Reports of cyberattacks are no longer a rarity in the media. With the increasing number of networked systems and the growing exchange of data, new and diverse opportunities are emerging for attackers to exploit vulnerabilities in software products. At the same time, new legal requirements such as the Cyber Resilience Act (CRA) oblige companies to improve the security of their software in the long term.

Regelmäßige, umfassende Bedrohungsmodellierung spielt eine entscheidende Rolle: Sie ermöglicht, potenzielle Schwachstellen und Angriffsszenarien früh zu identifizieren, risikobasiert zu priorisieren und daraus geeignete Sicherheitsanforderungen sowie Gegenmaßnahmen abzuleiten, die bereits zu Beginn des Entwicklungsprozesses geplant und umgesetzt werden können.

Doch viele Entwicklungsteams stoßen hier an ihre Grenzen.
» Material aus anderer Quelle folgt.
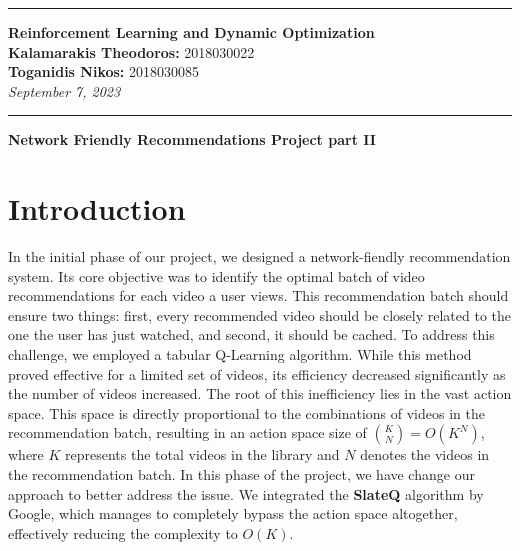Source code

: \documentclass[12pt]{article}
\begin{document}
\noindent\rule{\textwidth}{2pt}
\begin{center}
\large
{\bf Reinforcement Learning and Dynamic Optimization}\\ 
\normalsize
{\bf Kalamarakis Theodoros:} 2018030022\\
{\bf Toganidis Nikos:} 2018030085\\
{\it September 7, 2023}\\
\end{center}
\rule{\textwidth}{.5pt}
\noindent


\justifying

   \begin{center}
       \vspace*{0.5cm}
           
       \LARGE
       \textbf{Network Friendly Recommendations Project part II}
         
   \end{center}

\section*{{\bf Introduction}}
In the initial phase of our project, we designed a network-fiendly recommendation system. Its core objective was to identify the optimal batch of video recommendations 
for each video a user views. This recommendation batch should ensure two things: first, every recommended video should be closely related to the one the user has just watched,
 and second, it should be cached. To address this challenge, we employed a tabular Q-Learning algorithm. While this method proved effective for a limited set of videos,
  its efficiency decreased significantly as the number of videos increased. The root of this inefficiency lies in the vast action space. This space is directly proportional to the combinations 
  of videos in the recommendation batch, resulting in an action space size of ${K \choose N}=O(K^N)$, where $K$ represents the total videos in the library and $N$ denotes the videos in the recommendation batch. 
  In this phase of the project, we have change our approach to better address the issue. We integrated the {\bf SlateQ} algorithm by Google, which manages to completely bypass the action space altogether, 
  effectively reducing the complexity to $O(K)$.
\end{document}
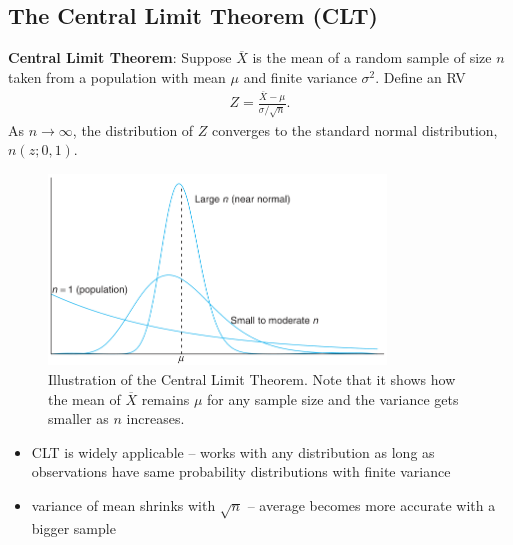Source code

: \documentclass[10pt]{article}
\begin{document}
\subsection{The Central Limit Theorem (CLT)}
\begin{theorem}
    \textbf{Central Limit Theorem}: Suppose $\overline{X}$ is the mean of a random sample of size $n$ taken from a population with mean $\mu$ and finite variance $\sigma^2$. Define an RV 
    \begin{gather*}
        Z = \frac{\overline{X}-\mu}{\sigma / \sqrt{n}}
    .\end{gather*}
    As  $n\to \infty$, the distribution of $Z$ converges to the standard normal distribution, $n(z;0,1)$.
\end{theorem}
\begin{figure}[h]
    \centering
    \includegraphics[width=0.8\textwidth]{CLT}
    \caption{Illustration of the Central Limit Theorem. Note that it shows how the mean of $\overline{X}$ remains $\mu$ for any sample size and the variance gets smaller as $n$ increases.}
    \label{fig:CLT}
\end{figure}
\begin{itemize}
    \item CLT is widely applicable -- works with any distribution as long as observations have same probability distributions with finite variance
    \item variance of mean shrinks with $ \sqrt{n} $ -- average becomes more accurate with a bigger sample
\end{itemize}
\end{document}

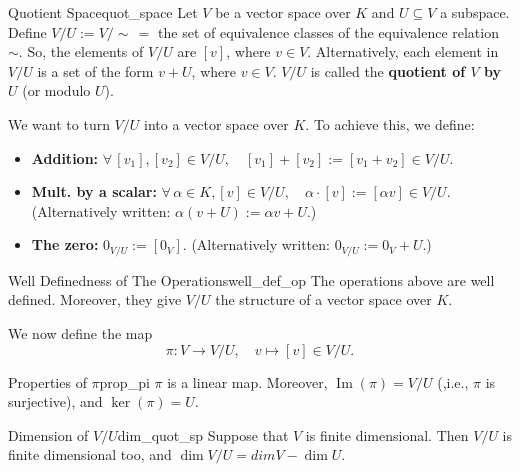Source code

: \begin{definition}{Quotient Space}{quot_space}
	Let $V$ be a vector space over $K$ and $U \subseteq V$ a subspace. Define $V/U := V/\sim \, =$ the set of equivalence classes of the equivalence relation $\sim$. So, the elements of $V/U$ are $[v]$, where $v \in V$. Alternatively, each element in $V/U$ is a set of the form $v + U$, where $v \in V$. $V/U$ is called the \textbf{quotient of $V$ by $U$} (or modulo $U$).
\end{definition}

We want to turn $V/U$ into a vector space over $K$. To achieve this, we define:
\begin{itemize}
	\item[$\bullet$]\textbf{Addition:} $\forall \, [v_1], [v_2] \in V/U, \quad [v_1] + [v_2] := [v_1 + v_2] \in V/U$.
	\item[$\bullet$]\textbf{Mult. by a scalar:} $\forall \, \alpha \in K, [v] \in V/U, \quad \alpha \cdot [v] := [\alpha v] \in V/U$.
	(Alternatively written: $\alpha (v + U) := \alpha v + U$.)
	\item[$\bullet$]\textbf{The zero:} $0_{V/U} := [0_V]$. (Alternatively written: $0_{V/U} := 0_V + U$.) 
\end{itemize}

\begin{proposition}{Well Definedness of The Operations}{well_def_op}
	The operations above are well defined. Moreover, they give $V/U$ the structure of a vector space over $K$.
\end{proposition}

We now define the map
\[
	\pi:V \to V/U, \quad v \mapsto [v] \in V/U.
\]

\begin{proposition}{Properties of $\pi$}{prop_pi}
	$\pi$ is a linear map. Moreover, $\operatorname{Im}(\pi) = V/U$ (,i.e., $\pi$ is surjective), and $\ker(\pi) = U$.
\end{proposition}

\begin{proposition}{Dimension of $V/U$}{dim_quot_sp}
	Suppose that $V$ is finite dimensional. Then $V/U$ is finite dimensional too, and $\dim V/U = dim V - \dim U$.
\end{proposition}

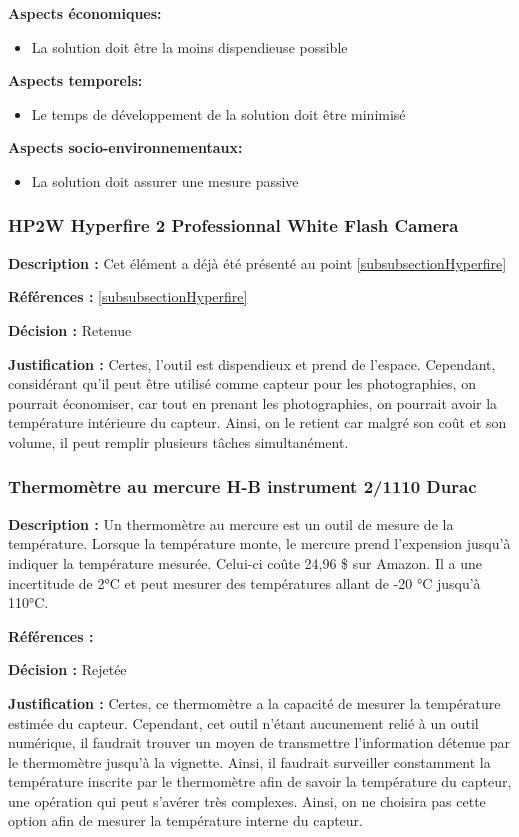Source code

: \textbf{Aspects économiques:}
\begin{itemize}[label = {--}]
    \item La solution doit être la moins dispendieuse possible
\end{itemize}

\textbf{Aspects temporels:}
\begin{itemize}[label = {--}]
    \item Le temps de développement de la solution doit être minimisé
\end{itemize}

\textbf{Aspects socio-environnementaux:}
\begin{itemize}[label = {--}]
    \item La solution doit assurer une mesure passive
\end{itemize}

\subsubsection{HP2W Hyperfire 2 Professionnal White Flash Camera}
\textbf{Description :} Cet élément a déjà été présenté au point \ref{subsubsectionHyperfire}

\textbf{Références :} \ref{subsubsectionHyperfire}

\textbf{Décision :} Retenue

\textbf{Justification :} Certes, l'outil est dispendieux et prend de l'espace. Cependant, considérant qu'il peut être utilisé comme capteur pour les photographies, on pourrait économiser, car tout en prenant les photographies, on pourrait avoir la température intérieure du capteur. Ainsi, on le retient car malgré son coût et son volume, il peut remplir plusieurs tâches simultanément.

\subsubsection{Thermomètre au mercure H-B instrument 2/1110 Durac}
\textbf{Description :} Un thermomètre au mercure est un outil de mesure de la température. Lorsque la température monte, le mercure prend l'expension jusqu'à indiquer la température mesurée. Celui-ci coûte 24,96 \$ sur Amazon. Il a une incertitude de 2°C et peut mesurer des températures allant de -20 °C jusqu'à 110°C.

\textbf{Références :} \cite{mercure}

\textbf{Décision :} Rejetée

\textbf{Justification :} Certes, ce thermomètre a la capacité de mesurer la température estimée du capteur. Cependant, cet outil n'étant aucunement relié à un outil numérique, il faudrait trouver un moyen de transmettre l'information détenue par le thermomètre jusqu'à la vignette. Ainsi, il faudrait surveiller constamment la température inscrite par le thermomètre afin de savoir la température du capteur, une opération qui peut s'avérer très complexes. Ainsi, on ne choisira pas cette option afin de mesurer la température interne du capteur.

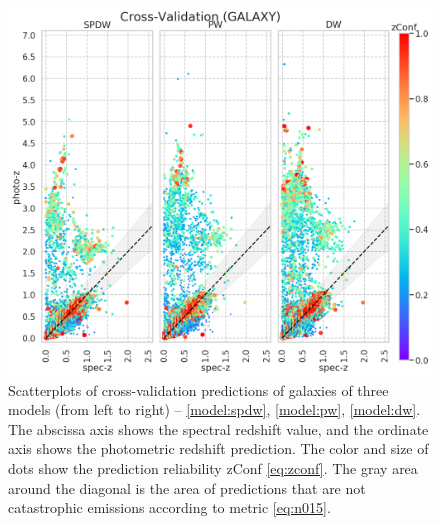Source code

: \documentclass[fleqn,usenatbib]{mnras}
\begin{document}
\begin{figure}
    \centering
    \includegraphics[width=0.9\linewidth]{images/scatterplots-cv2-gal.png}
    \caption{Scatterplots of cross-validation predictions of galaxies of three models (from left to right) -- \ref{model:spdw}, \ref{model:pw}, \ref{model:dw}. The abscissa axis shows the spectral redshift value, and the ordinate axis shows the photometric redshift prediction. The color and size of dots show the prediction reliability zConf \eqref{eq:zconf}. The gray area around the diagonal is the area of predictions that are not catastrophic emissions according to metric \eqref{eq:n015}.}
    \label{fig:scatter-cv2-gal}
\end{figure}

\end{document}
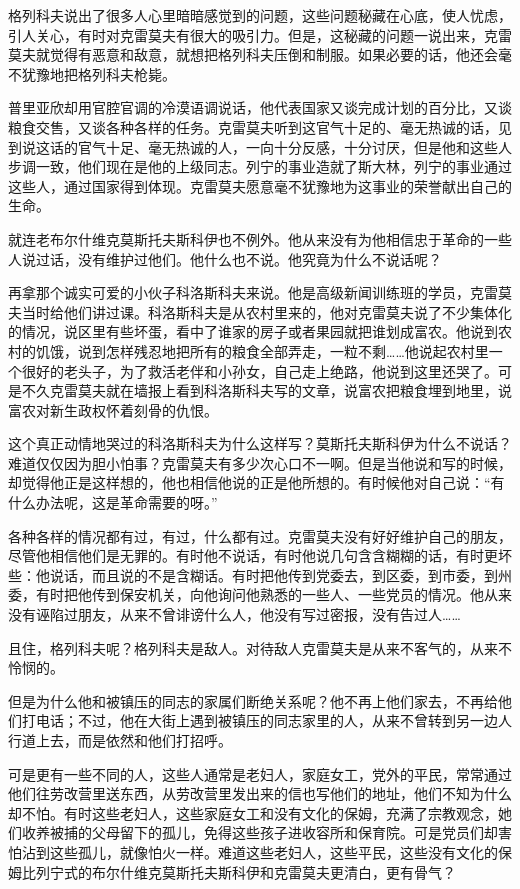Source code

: 格列科夫说出了很多人心里暗暗感觉到的问题，这些问题秘藏在心底，使人忧虑，引人关心，有时对克雷莫夫有很大的吸引力。但是，这秘藏的问题一说出来，克雷莫夫就觉得有恶意和敌意，就想把格列科夫压倒和制服。如果必要的话，他还会毫不犹豫地把格列科夫枪毙。

普里亚欣却用官腔官调的冷漠语调说话，他代表国家又谈完成计划的百分比，又谈粮食交售，又谈各种各样的任务。克雷莫夫听到这官气十足的、毫无热诚的话，见到说这话的官气十足、毫无热诚的人，一向十分反感，十分讨厌，但是他和这些人步调一致，他们现在是他的上级同志。列宁的事业造就了斯大林，列宁的事业通过这些人，通过国家得到体现。克雷莫夫愿意毫不犹豫地为这事业的荣誉献出自己的生命。

就连老布尔什维克莫斯托夫斯科伊也不例外。他从来没有为他相信忠于革命的一些人说过话，没有维护过他们。他什么也不说。他究竟为什么不说话呢？

再拿那个诚实可爱的小伙子科洛斯科夫来说。他是高级新闻训练班的学员，克雷莫夫当时给他们讲过课。科洛斯科夫是从农村里来的，他对克雷莫夫说了不少集体化的情况，说区里有些坏蛋，看中了谁家的房子或者果园就把谁划成富农。他说到农村的饥饿，说到怎样残忍地把所有的粮食全部弄走，一粒不剩……他说起农村里一个很好的老头子，为了救活老伴和小孙女，自己走上绝路，他说到这里还哭了。可是不久克雷莫夫就在墙报上看到科洛斯科夫写的文章，说富农把粮食埋到地里，说富农对新生政权怀着刻骨的仇恨。

这个真正动情地哭过的科洛斯科夫为什么这样写？莫斯托夫斯科伊为什么不说话？难道仅仅因为胆小怕事？克雷莫夫有多少次心口不一啊。但是当他说和写的时候，却觉得他正是这样想的，他也相信他说的正是他所想的。有时候他对自己说：“有什么办法呢，这是革命需要的呀。”

各种各样的情况都有过，有过，什么都有过。克雷莫夫没有好好维护自己的朋友，尽管他相信他们是无罪的。有时他不说话，有时他说几句含含糊糊的话，有时更坏些：他说话，而且说的不是含糊话。有时把他传到党委去，到区委，到市委，到州委，有时把他传到保安机关，向他询问他熟悉的一些人、一些党员的情况。他从来没有诬陷过朋友，从来不曾诽谤什么人，他没有写过密报，没有告过人……

且住，格列科夫呢？格列科夫是敌人。对待敌人克雷莫夫是从来不客气的，从来不怜悯的。

但是为什么他和被镇压的同志的家属们断绝关系呢？他不再上他们家去，不再给他们打电话；不过，他在大街上遇到被镇压的同志家里的人，从来不曾转到另一边人行道上去，而是依然和他们打招呼。

可是更有一些不同的人，这些人通常是老妇人，家庭女工，党外的平民，常常通过他们往劳改营里送东西，从劳改营里发出来的信也写他们的地址，他们不知为什么却不怕。有时这些老妇人，这些家庭女工和没有文化的保姆，充满了宗教观念，她们收养被捕的父母留下的孤儿，免得这些孩子进收容所和保育院。可是党员们却害怕沾到这些孤儿，就像怕火一样。难道这些老妇人，这些平民，这些没有文化的保姆比列宁式的布尔什维克莫斯托夫斯科伊和克雷莫夫更清白，更有骨气？

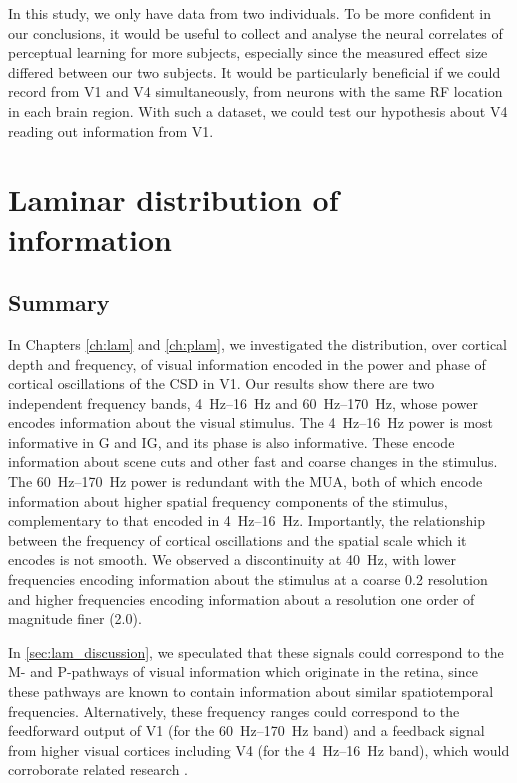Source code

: In this study, we only have data from two individuals.
To be more confident in our conclusions, it would be useful to collect and analyse the neural correlates of perceptual learning for more subjects, especially since the measured effect size differed between our two subjects.
It would be particularly beneficial if we could record from \ac{V1} and \ac{V4} simultaneously, from neurons with the same \ac{RF} location in each brain region.
With such a dataset, we could test our hypothesis about \ac{V4} reading out information from \ac{V1}.


\section{Laminar distribution of information}

\subsection{Summary}

In Chapters \ref{ch:lam} and \ref{ch:plam}, we investigated the distribution, over cortical depth and frequency, of visual information encoded in the power and phase of cortical oscillations of the \ac{CSD} in \ac{V1}.
Our results show there are two independent frequency bands, \SIrange{4}{16}{Hz} and \SIrange{60}{170}{Hz}, whose power encodes information about the visual stimulus.
The \SIrange{4}{16}{Hz} power is most informative in \ac{G} and \ac{IG}, and its phase is also informative.
These encode information about scene cuts and other fast and coarse changes in the stimulus.
The \SIrange{60}{170}{Hz} power is redundant with the \ac{MUA}, both of which encode information about higher spatial frequency components of the stimulus, complementary to that encoded in \SIrange{4}{16}{Hz}.
Importantly, the relationship between the frequency of cortical oscillations and the spatial scale which it encodes is not smooth.
We observed a discontinuity at \SI{40}{Hz}, with lower frequencies encoding information about the stimulus at a coarse \SI{0.2}{\cpd} resolution and higher frequencies encoding information about a resolution one order of magnitude finer (\SI{2.0}{\cpd}).

In \autoref{sec:lam_discussion}, we speculated that these signals could correspond to the M- and P-pathways of visual information which originate in the retina, since these pathways are known to contain information about similar spatiotemporal frequencies.
Alternatively, these frequency ranges could correspond to the feedforward output of \ac{V1} (for the \SIrange{60}{170}{Hz} band) and a feedback signal from higher visual cortices including \ac{V4} (for the \SIrange{4}{16}{Hz} band), which would corroborate related research \citep{VanKerkoerle2014}.


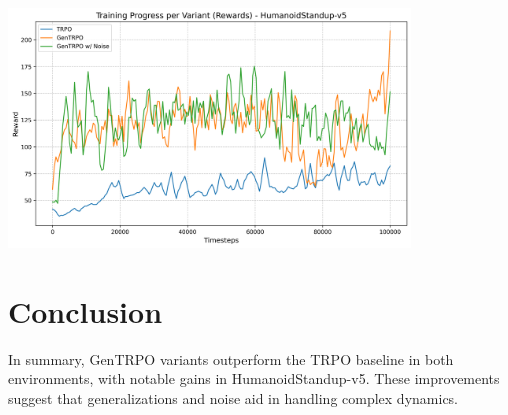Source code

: \documentclass{svproc}
\begin{document}
\begin{center}
\includegraphics[width=0.8\textwidth]{graph_rewards_HumanoidStandup-v5.png}
\end{center}


\section{Conclusion}
In summary, GenTRPO variants outperform the TRPO baseline in both environments, with notable gains in HumanoidStandup-v5. These improvements suggest that generalizations and noise aid in handling complex dynamics.
\end{document}
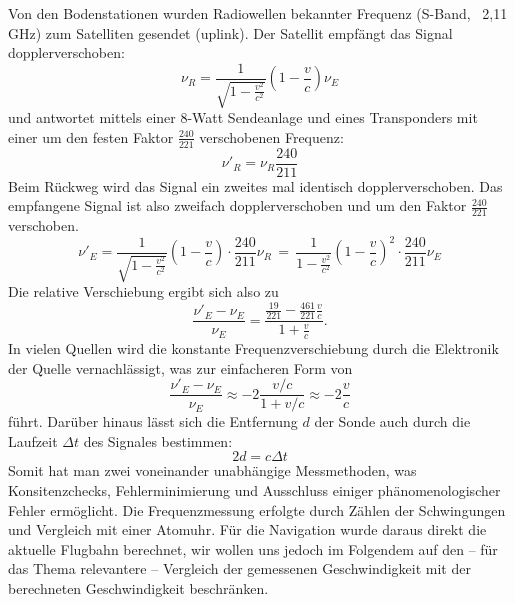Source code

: \documentclass[a4paper,10pt]{article}
\begin{document}
Von den Bodenstationen wurden Radiowellen bekannter Frequenz (S-Band, ~2,11 GHz) zum Satelliten gesendet (uplink).
Der Satellit empfängt das Signal dopplerverschoben:
\begin{equation}
 \nu_R = \frac{1}{\sqrt{1-\frac{v^2}{c^2}}}(1-\frac{v}{c})\nu_E
\end{equation}
und antwortet mittels einer 8-Watt Sendeanlage und eines Transponders
mit einer um den festen Faktor $ \frac{240}{221} $ verschobenen Frequenz:
\begin{equation}
\nu'_R = \nu_R\frac{240}{211}
\end{equation}
Beim Rückweg wird das Signal ein zweites mal identisch dopplerverschoben.
Das empfangene Signal ist also zweifach dopplerverschoben und um den Faktor $\frac{240}{221}$ verschoben.
\begin{equation}
 \nu'_E = \frac{1}{\sqrt{1-\frac{v^2}{c^2}}}(1-\frac{v}{c}) \cdot \frac{240}{211}\nu_R \, = \, \frac{1}{1-\frac{v^2}{c^2}}(1-\frac{v}{c})^2 \cdot \frac{240}{211} \nu_E
\end{equation}
Die relative Verschiebung ergibt sich also zu
\begin{equation}
 \frac{\nu'_E-\nu_E}{\nu_E} = \frac{\frac{19}{221}- \frac{461}{221}\frac{v}{c}}{1+\frac{v}{c}}.
\end{equation}
In vielen Quellen wird die konstante Frequenzverschiebung durch die Elektronik der Quelle vernachlässigt, was zur einfacheren Form von
\begin{equation}
 \frac{\nu'_E-\nu_E}{\nu_E} \approx -2\frac{v/c}{1+v/c} \approx -2 \frac{v}{c}
\end{equation}
führt.
Darüber hinaus lässt sich die Entfernung $d$ der Sonde auch durch die Laufzeit $\Delta t$ des Signales bestimmen:
\begin{equation}
 2d = c \Delta t
\end{equation}
Somit hat man zwei voneinander unabhängige Messmethoden, was Konsitenzchecks,
Fehlerminimierung und Ausschluss einiger phänomenologischer Fehler ermöglicht.
Die Frequenzmessung erfolgte durch Zählen der Schwingungen und Vergleich mit einer Atomuhr.\cite{Nieto2007} %
Für die Navigation wurde daraus direkt die aktuelle Flugbahn berechnet, wir wollen uns jedoch im Folgendem auf den – für das Thema relevantere – 
Vergleich der gemessenen Geschwindigkeit mit der berechneten Geschwindigkeit beschränken. %
\end{document}
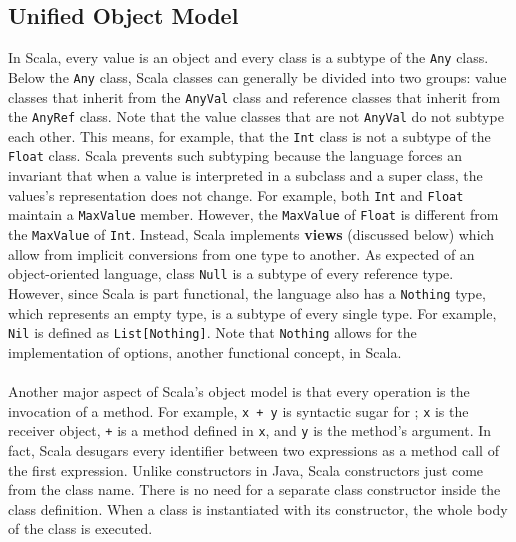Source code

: \documentclass[jou,apacite]{IEEEtran}
\begin{document}
\subsection{Unified Object Model}
In Scala, every value is an object and every class is a subtype of the \texttt{Any} class. Below the \texttt{Any} class, Scala classes can generally be divided into two groups: value classes that inherit from the \texttt{AnyVal} class and reference classes that inherit from the \texttt{AnyRef} class. Note that the value classes that are not \texttt{AnyVal} do not subtype each other. This means, for example, that the \texttt{Int} class is not a subtype of the \texttt{Float} class. Scala prevents such subtyping because the language forces an invariant that when a value is interpreted in a subclass and a super class, the values's representation does not change. For example, both \texttt{Int} and \texttt{Float} maintain a \texttt{MaxValue} member. However, the \texttt{MaxValue} of \texttt{Float} is different from the \texttt{MaxValue} of \texttt{Int}. Instead, Scala implements \textbf{views} (discussed below) which allow from implicit conversions from one type to another. As expected of an object-oriented language, class \texttt{Null} is a subtype of every reference type. However, since Scala is part functional, the language also has a \texttt{Nothing} type, which represents an empty type, is a subtype of every single type. For example, \texttt{Nil} is defined as \texttt{List[Nothing]}. Note that \texttt{Nothing} allows for the implementation of options, another functional concept, in Scala. \\\\
Another major aspect of Scala's object model is that every operation is the invocation of a method. For example, \texttt{x + y} is syntactic sugar for ; \texttt{x} is the receiver object, \texttt{+} is a method defined in \texttt{x}, and \texttt{y} is the method's argument. In fact, Scala desugars every identifier between two expressions as a method call of the first expression. Unlike constructors in Java, Scala constructors just come from the class name. There is no need for a separate class constructor inside the class definition. When a class is instantiated with its constructor, the whole body of the class is executed. 
\end{document}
Sie verfügen nicht über ausreichend Zeit, Wissen oder Erfahrung, um Bedrohungsanalysen effektiv und kontinuierlich umzusetzen. Vor diesem Hintergrund untersucht das Forschungsprojekt KIBA (KI-gestützte Integration zur automatischen Bedrohungsanalyse), inwieweit sich generative KI-Systeme wie ChatGPT oder GitHub Copilot eignen, um Bedrohungsanalysen zu automatisieren und langfristig in den Entwicklungsprozess zu integrieren. Ziel ist es, den manuellen Aufwand kontinuierlicher Analysen zu reduzieren und gleichzeitig ihre Wirksamkeit zu steigern – für eine sichere digitale Zukunft.